> Task to carry out:
A line qualifies if it holds the string "with". Copy every qualifying line from the records.

> Records from a data collection:

◆ ◆ ◆ ◆ ◆ ◆ ◆

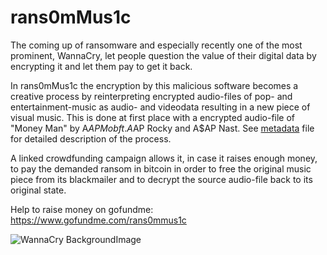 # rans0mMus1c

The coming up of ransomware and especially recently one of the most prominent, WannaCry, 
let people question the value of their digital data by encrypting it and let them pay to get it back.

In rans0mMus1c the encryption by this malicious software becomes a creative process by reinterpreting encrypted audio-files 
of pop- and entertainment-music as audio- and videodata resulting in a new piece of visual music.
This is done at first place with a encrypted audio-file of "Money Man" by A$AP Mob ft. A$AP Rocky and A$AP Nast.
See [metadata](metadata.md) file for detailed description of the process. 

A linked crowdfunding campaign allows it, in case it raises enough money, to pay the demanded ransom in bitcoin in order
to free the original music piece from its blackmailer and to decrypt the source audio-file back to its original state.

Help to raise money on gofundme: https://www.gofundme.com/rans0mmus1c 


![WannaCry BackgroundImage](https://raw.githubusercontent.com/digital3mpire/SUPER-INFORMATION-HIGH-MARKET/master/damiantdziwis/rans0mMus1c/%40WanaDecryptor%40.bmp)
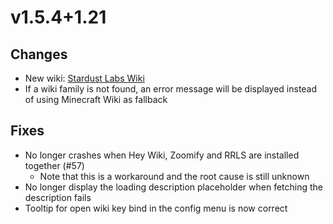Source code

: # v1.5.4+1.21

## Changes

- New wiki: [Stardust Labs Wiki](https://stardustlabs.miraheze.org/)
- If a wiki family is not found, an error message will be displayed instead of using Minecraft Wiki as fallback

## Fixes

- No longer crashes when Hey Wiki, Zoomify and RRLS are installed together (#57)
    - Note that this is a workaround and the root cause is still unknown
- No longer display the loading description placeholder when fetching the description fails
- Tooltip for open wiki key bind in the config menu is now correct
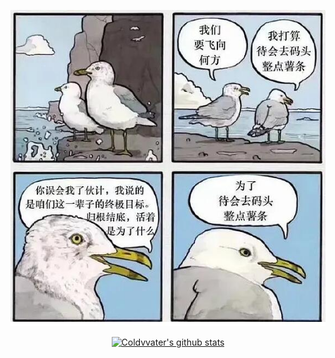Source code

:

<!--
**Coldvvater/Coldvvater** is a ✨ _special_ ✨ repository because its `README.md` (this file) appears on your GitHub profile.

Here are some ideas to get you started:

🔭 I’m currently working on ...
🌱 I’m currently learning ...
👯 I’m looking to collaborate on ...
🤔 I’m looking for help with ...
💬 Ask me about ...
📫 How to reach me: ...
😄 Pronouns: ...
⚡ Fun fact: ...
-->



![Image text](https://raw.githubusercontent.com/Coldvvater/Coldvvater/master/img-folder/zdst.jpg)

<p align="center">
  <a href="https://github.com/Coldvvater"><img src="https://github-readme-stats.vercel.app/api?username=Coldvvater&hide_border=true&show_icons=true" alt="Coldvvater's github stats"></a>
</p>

◆ ◆ ◆ ◆ ◆ ◆ ◆

> Reply:
This is done at first place with a encrypted audio-file of "Money Man" by A$AP Mob ft. A$AP Rocky and A$AP Nast.
🤔 I’m looking for help with ...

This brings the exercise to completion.